Exercise description - Every entry below should appear in the answer exactly as written, apart from the pictures.

(Records contained in a dataset)
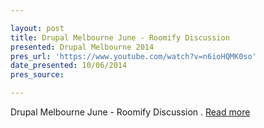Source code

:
 ```yaml
---

layout: post
title: Drupal Melbourne June - Roomify Discussion
presented: Drupal Melbourne 2014
pres_url: 'https://www.youtube.com/watch?v=n6ioHQMK0so'
date_presented: 10/06/2014
pres_source:

---
```


Drupal Melbourne June - Roomify Discussion
. [Read more](https://www.youtube.com/watch?v=n6ioHQMK0so)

Response to the task -
Source code

:
 ```yaml
---

layout: post
title: Drupal Melbourne June - Roomify Discussion
presented: Drupal Melbourne 2014
pres_url: 'https://www.youtube.com/watch?v=n6ioHQMK0so'
date_presented: 10/06/2014
pres_source:

---
```


Drupal Melbourne June - Roomify Discussion
. [Read more](https://www.youtube.com/watch?v=n6ioHQMK0so)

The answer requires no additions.